TASK INSTRUCTIONS ::
All that should come back is the lines of the data below from the one containing "a new alert." to the one containing "Updates the specified alert.", inclusive, exactly as they stand.

- Opening Delimiter -

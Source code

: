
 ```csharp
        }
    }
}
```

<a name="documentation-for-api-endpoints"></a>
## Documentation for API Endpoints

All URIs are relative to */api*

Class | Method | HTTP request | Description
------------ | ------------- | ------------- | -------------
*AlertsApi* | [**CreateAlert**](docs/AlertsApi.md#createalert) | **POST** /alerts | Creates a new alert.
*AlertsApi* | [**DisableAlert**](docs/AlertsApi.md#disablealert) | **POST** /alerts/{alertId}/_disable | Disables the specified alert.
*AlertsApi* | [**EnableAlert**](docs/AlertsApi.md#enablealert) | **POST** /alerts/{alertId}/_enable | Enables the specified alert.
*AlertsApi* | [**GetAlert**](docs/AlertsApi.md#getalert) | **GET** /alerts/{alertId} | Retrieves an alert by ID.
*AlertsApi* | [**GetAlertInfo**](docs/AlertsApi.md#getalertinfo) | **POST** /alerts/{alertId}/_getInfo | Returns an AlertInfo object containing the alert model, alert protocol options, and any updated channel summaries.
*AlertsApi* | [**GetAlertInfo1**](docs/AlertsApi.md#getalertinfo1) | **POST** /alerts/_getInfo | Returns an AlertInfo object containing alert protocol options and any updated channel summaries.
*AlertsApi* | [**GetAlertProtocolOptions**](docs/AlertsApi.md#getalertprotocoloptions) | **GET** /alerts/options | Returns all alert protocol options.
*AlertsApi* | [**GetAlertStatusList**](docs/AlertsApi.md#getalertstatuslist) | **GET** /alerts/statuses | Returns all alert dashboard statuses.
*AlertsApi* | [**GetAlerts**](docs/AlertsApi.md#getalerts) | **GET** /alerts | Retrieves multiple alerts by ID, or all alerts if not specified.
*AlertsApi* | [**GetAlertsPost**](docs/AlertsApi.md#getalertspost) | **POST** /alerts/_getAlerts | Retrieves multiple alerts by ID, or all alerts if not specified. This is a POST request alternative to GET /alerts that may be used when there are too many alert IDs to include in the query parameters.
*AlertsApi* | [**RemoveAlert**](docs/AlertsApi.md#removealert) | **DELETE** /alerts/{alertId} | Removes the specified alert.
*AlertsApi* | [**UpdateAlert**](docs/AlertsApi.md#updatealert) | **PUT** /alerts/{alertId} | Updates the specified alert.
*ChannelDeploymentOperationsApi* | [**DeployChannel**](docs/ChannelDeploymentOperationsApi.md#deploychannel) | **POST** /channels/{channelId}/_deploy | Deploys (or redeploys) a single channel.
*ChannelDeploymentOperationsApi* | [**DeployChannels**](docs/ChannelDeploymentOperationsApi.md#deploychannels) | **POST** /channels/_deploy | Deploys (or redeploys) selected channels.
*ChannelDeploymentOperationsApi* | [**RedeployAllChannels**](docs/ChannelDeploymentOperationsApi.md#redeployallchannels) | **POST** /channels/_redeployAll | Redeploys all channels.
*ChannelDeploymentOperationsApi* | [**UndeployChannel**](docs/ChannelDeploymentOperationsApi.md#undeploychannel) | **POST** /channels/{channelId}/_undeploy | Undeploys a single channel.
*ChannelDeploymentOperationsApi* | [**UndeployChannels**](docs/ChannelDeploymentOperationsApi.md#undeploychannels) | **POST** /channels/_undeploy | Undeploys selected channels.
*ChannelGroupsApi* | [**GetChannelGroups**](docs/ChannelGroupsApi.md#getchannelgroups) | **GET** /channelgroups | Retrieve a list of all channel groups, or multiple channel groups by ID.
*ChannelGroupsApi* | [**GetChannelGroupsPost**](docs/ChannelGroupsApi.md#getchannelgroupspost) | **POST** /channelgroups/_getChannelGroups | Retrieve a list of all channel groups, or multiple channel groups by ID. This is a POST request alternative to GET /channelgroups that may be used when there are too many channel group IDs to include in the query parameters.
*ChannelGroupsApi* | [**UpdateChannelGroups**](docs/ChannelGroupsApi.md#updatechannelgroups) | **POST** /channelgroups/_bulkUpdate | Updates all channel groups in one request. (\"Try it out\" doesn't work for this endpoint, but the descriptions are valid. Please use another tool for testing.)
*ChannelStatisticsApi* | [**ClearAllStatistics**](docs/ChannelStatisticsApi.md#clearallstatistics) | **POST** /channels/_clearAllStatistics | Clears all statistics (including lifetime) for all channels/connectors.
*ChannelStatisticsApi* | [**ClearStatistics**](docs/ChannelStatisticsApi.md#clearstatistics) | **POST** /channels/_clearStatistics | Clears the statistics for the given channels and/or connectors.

- Closing Delimiter -

TASK SOLUTION ::
*AlertsApi* | [**CreateAlert**](docs/AlertsApi.md#createalert) | **POST** /alerts | Creates a new alert.
*AlertsApi* | [**DisableAlert**](docs/AlertsApi.md#disablealert) | **POST** /alerts/{alertId}/_disable | Disables the specified alert.
*AlertsApi* | [**EnableAlert**](docs/AlertsApi.md#enablealert) | **POST** /alerts/{alertId}/_enable | Enables the specified alert.
*AlertsApi* | [**GetAlert**](docs/AlertsApi.md#getalert) | **GET** /alerts/{alertId} | Retrieves an alert by ID.
*AlertsApi* | [**GetAlertInfo**](docs/AlertsApi.md#getalertinfo) | **POST** /alerts/{alertId}/_getInfo | Returns an AlertInfo object containing the alert model, alert protocol options, and any updated channel summaries.
*AlertsApi* | [**GetAlertInfo1**](docs/AlertsApi.md#getalertinfo1) | **POST** /alerts/_getInfo | Returns an AlertInfo object containing alert protocol options and any updated channel summaries.
*AlertsApi* | [**GetAlertProtocolOptions**](docs/AlertsApi.md#getalertprotocoloptions) | **GET** /alerts/options | Returns all alert protocol options.
*AlertsApi* | [**GetAlertStatusList**](docs/AlertsApi.md#getalertstatuslist) | **GET** /alerts/statuses | Returns all alert dashboard statuses.
*AlertsApi* | [**GetAlerts**](docs/AlertsApi.md#getalerts) | **GET** /alerts | Retrieves multiple alerts by ID, or all alerts if not specified.
*AlertsApi* | [**GetAlertsPost**](docs/AlertsApi.md#getalertspost) | **POST** /alerts/_getAlerts | Retrieves multiple alerts by ID, or all alerts if not specified. This is a POST request alternative to GET /alerts that may be used when there are too many alert IDs to include in the query parameters.
*AlertsApi* | [**RemoveAlert**](docs/AlertsApi.md#removealert) | **DELETE** /alerts/{alertId} | Removes the specified alert.
*AlertsApi* | [**UpdateAlert**](docs/AlertsApi.md#updatealert) | **PUT** /alerts/{alertId} | Updates the specified alert.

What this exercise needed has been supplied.